KDE Edu Applications Strike in Qt Contest
Today QtForum.org, a site dedicated to Qt development discussions, presented the winners of the QtForum.org programming contest award, sponsored by Trolltech. The contest selected the best educational software written with the Qt libraries, and these two programs from the KDE Edutainment Project took first and second prize, while third place was shared among two also KDE-based applications.
The first prize was awarded to KStars, the outstanding deskop plantarium. Kig, the KDE interactive geometry application made the second place.
"Both KStars and Kig are beautiful, smart, well written, and wise and enjoyable teachers of timeless subjects of interest and importance to every age. Both are first class in every respect, going far beyond their peers in implementation and ideology", said Trolltech's Scott Collins.

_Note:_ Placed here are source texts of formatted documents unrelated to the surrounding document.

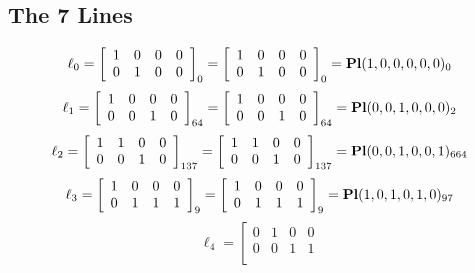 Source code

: \documentclass{article}
\begin{document}
{\subsection*{The 7 Lines}
$$
\ell_{0} = 
\left[
\begin{array}{*{4}{r}}
1 & 0 & 0 & 0\\
0 & 1 & 0 & 0\\
\end{array}
\right]
_{0}
=
\left[
\begin{array}{*{4}c}
1  & 0  & 0  & 0\\
0  & 1  & 0  & 0\\
\end{array}
\right]_{0}
={\rm\bf Pl}(1,0,0,0,0,0 )_{0}$$
$$
\ell_{1} = 
\left[
\begin{array}{*{4}{r}}
1 & 0 & 0 & 0\\
0 & 0 & 1 & 0\\
\end{array}
\right]
_{64}
=
\left[
\begin{array}{*{4}c}
1  & 0  & 0  & 0\\
0  & 0  & 1  & 0\\
\end{array}
\right]_{64}
={\rm\bf Pl}(0,0,1,0,0,0 )_{2}$$
$$
\ell_{2} = 
\left[
\begin{array}{*{4}{r}}
1 & 1 & 0 & 0\\
0 & 0 & 1 & 0\\
\end{array}
\right]
_{137}
=
\left[
\begin{array}{*{4}c}
1  & 1  & 0  & 0\\
0  & 0  & 1  & 0\\
\end{array}
\right]_{137}
={\rm\bf Pl}(0,0,1,0,0,1 )_{664}$$
$$
\ell_{3} = 
\left[
\begin{array}{*{4}{r}}
1 & 0 & 0 & 0\\
0 & 1 & 1 & 1\\
\end{array}
\right]
_{9}
=
\left[
\begin{array}{*{4}c}
1  & 0  & 0  & 0\\
0  & 1  & 1  & 1\\
\end{array}
\right]_{9}
={\rm\bf Pl}(1,0,1,0,1,0 )_{97}$$
$$
\ell_{4} = 
\left[
\begin{array}{*{4}{r}}
0 & 1 & 0 & 0\\
0 & 0 & 1 & 1\\
\end{array}
$$}
\end{document}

KStars, a desktop planetarium program, took the $1500 first prize. "On behalf of the KStars team, I'd like to thank the contest judges and Trolltech," said lead developer Jason Harris. "This recognition of our work is extremely exciting and gratifying. The KStars team decided before entering the contest that we would donate any prize money to KDE e.V. We feel strongly that we should use our success to nurture the further development of KDE, without which KStars would never have been possible. Thank you very much to our users and fellow kde-edu developers; you've all had a part in KStars."
Kig, a program for exploring geometric constructions, took the $750 second prize. Maintainer Dominique Devriese was amazed: "The Kig team and myself feel very proud of winning this prize. Of course, we would have liked to come in first, but winning against KStars could never have felt right ;). My personal thanks go out to the rest of the fantastic Kig team (Maurizio and Pino to name two) and furthermore, we'd like to thank Kig users and bug reporters, all KDE-Edu people, the contest jury and TrollTech and all of our fellow open source developers."
The third place was shared by another two KDE educational applications: Keymaster, a typing teacher, convinced the judges while vocabulary trainer KSalomon amazed the community. Both were awarded $500.